I'd like to know if "shiftlessness" and "shiftless" have the same meaning in the following excerpts from The Great Gatsby? a) Chapter 2: “I told that boy about the ice.” Myrtle raised her...
I'd like to know if "shiftlessness" and "shiftless" have the same meaning in the following excerpts from The Great Gatsby?
a) Chapter 2: “I told that boy about the ice.” Myrtle raised her eyebrows in despair at the shiftlessness of the lower orders. “These people! You have to keep after them all the time.”
b) Chapter 6: I suppose he’d had the name ready for a long time, even then. His parents were shiftless and unsuccessful farm people—his imagination had never really accepted them as his parents at all.

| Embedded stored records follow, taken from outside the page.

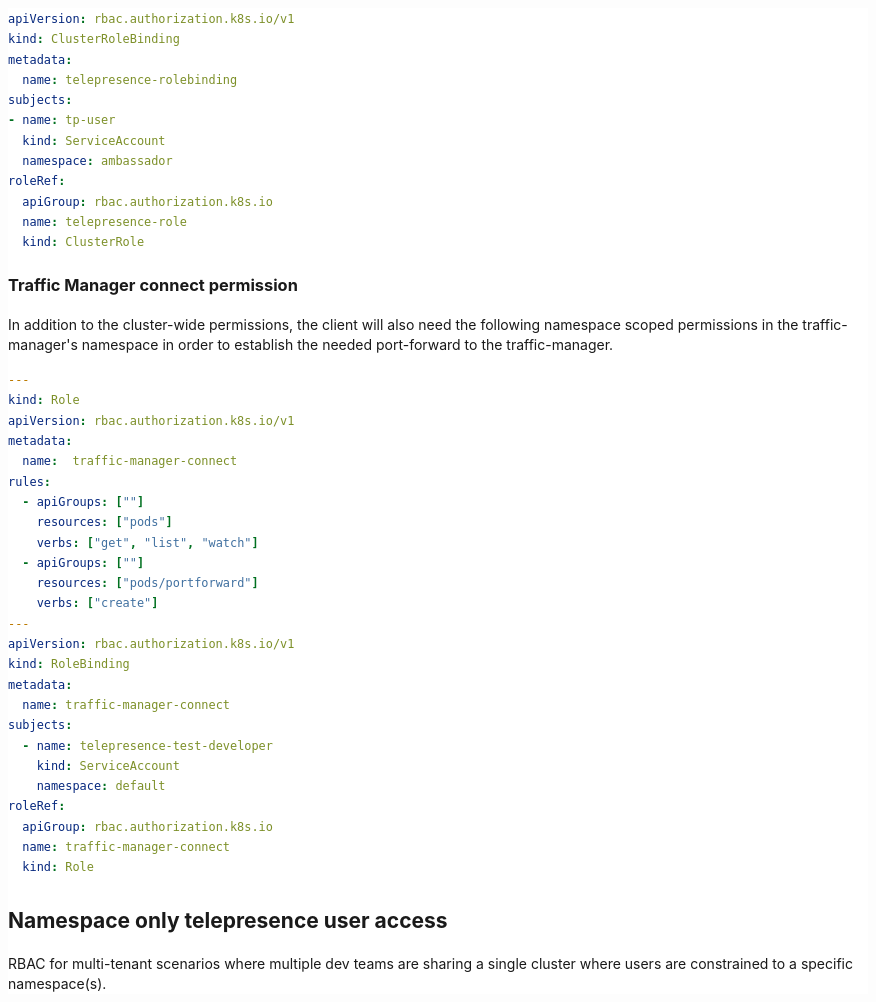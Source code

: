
 ```yaml
apiVersion: rbac.authorization.k8s.io/v1
kind: ClusterRoleBinding
metadata:
  name: telepresence-rolebinding
subjects:
- name: tp-user
  kind: ServiceAccount
  namespace: ambassador
roleRef:
  apiGroup: rbac.authorization.k8s.io
  name: telepresence-role
  kind: ClusterRole
```

### Traffic Manager connect permission
In addition to the cluster-wide permissions, the client will also need the following namespace scoped permissions
in the traffic-manager's namespace in order to establish the needed port-forward to the traffic-manager.
```yaml
---
kind: Role
apiVersion: rbac.authorization.k8s.io/v1
metadata:
  name:  traffic-manager-connect
rules:
  - apiGroups: [""]
    resources: ["pods"]
    verbs: ["get", "list", "watch"]
  - apiGroups: [""]
    resources: ["pods/portforward"]
    verbs: ["create"]
---
apiVersion: rbac.authorization.k8s.io/v1
kind: RoleBinding
metadata:
  name: traffic-manager-connect
subjects:
  - name: telepresence-test-developer
    kind: ServiceAccount
    namespace: default
roleRef:
  apiGroup: rbac.authorization.k8s.io
  name: traffic-manager-connect
  kind: Role
```

## Namespace only telepresence user access

RBAC for multi-tenant scenarios where multiple dev teams are sharing a single cluster where users are constrained to a specific namespace(s).
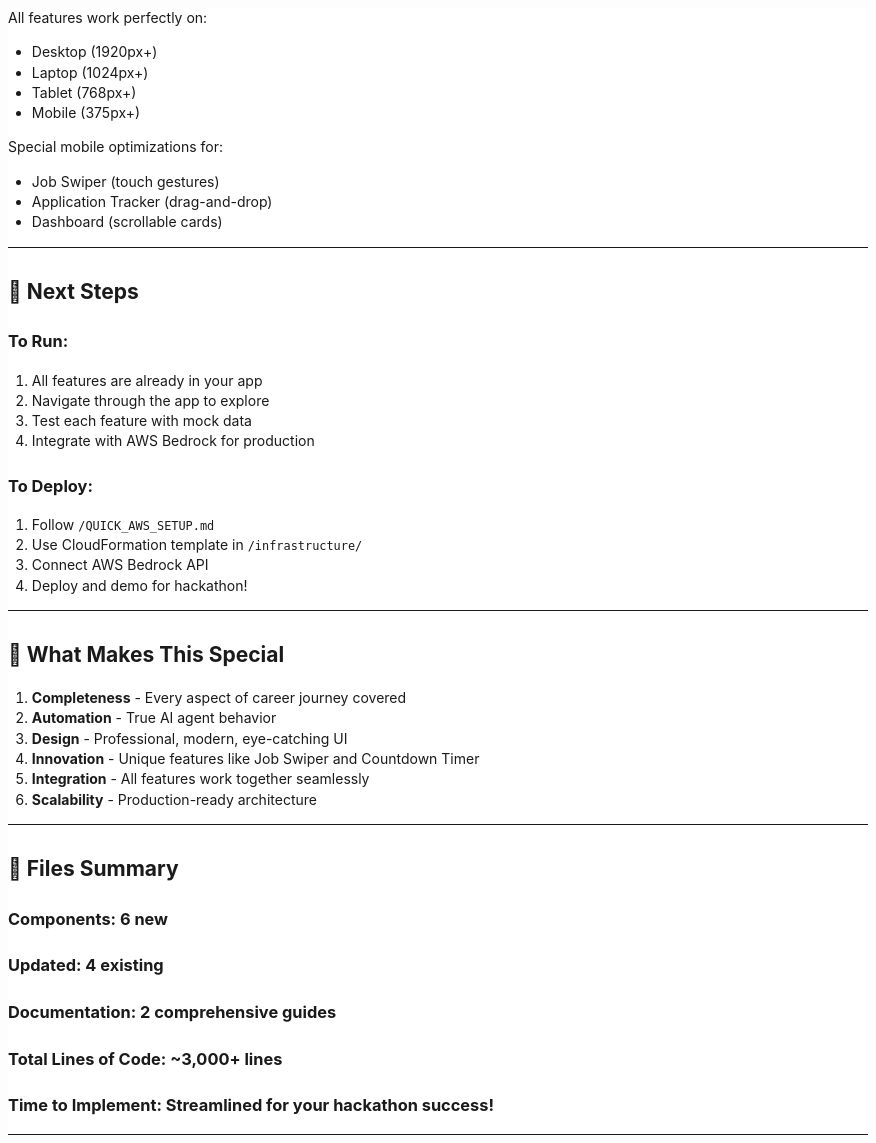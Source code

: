 All features work perfectly on:
- Desktop (1920px+)
- Laptop (1024px+)
- Tablet (768px+)
- Mobile (375px+)

Special mobile optimizations for:
- Job Swiper (touch gestures)
- Application Tracker (drag-and-drop)
- Dashboard (scrollable cards)

---

## 🎯 Next Steps

### To Run:
1. All features are already in your app
2. Navigate through the app to explore
3. Test each feature with mock data
4. Integrate with AWS Bedrock for production

### To Deploy:
1. Follow `/QUICK_AWS_SETUP.md`
2. Use CloudFormation template in `/infrastructure/`
3. Connect AWS Bedrock API
4. Deploy and demo for hackathon!

---

## 🎉 What Makes This Special

1. **Completeness** - Every aspect of career journey covered
2. **Automation** - True AI agent behavior
3. **Design** - Professional, modern, eye-catching UI
4. **Innovation** - Unique features like Job Swiper and Countdown Timer
5. **Integration** - All features work together seamlessly
6. **Scalability** - Production-ready architecture

---

## 📝 Files Summary

### Components: 6 new
### Updated: 4 existing
### Documentation: 2 comprehensive guides
### Total Lines of Code: ~3,000+ lines
### Time to Implement: Streamlined for your hackathon success!

---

"Shiftless" is not a word one hears often anymore, if ever. It always has the same meaning. My dictionary defines it as "Lacking ambition or purpose;lazy." But it always seems to suggest an inability to cope with life, a lack of resourcefulness and adaptability. "Shiftless," of course is an adjective and "shiftlessness" is a noun. I associate the use of the word with country people and its use being limited to certain regions such as the South. Perhaps the reason it is so seldom heard anymore is that small farmers are leaving the land and small country towns are dying, while the cities are absorbing more and more of the total American population.
Some good examples of shiftless characters are to be found in the novels of William Faulkner and even more especially in Tobacco Road by Erskine Caldwell.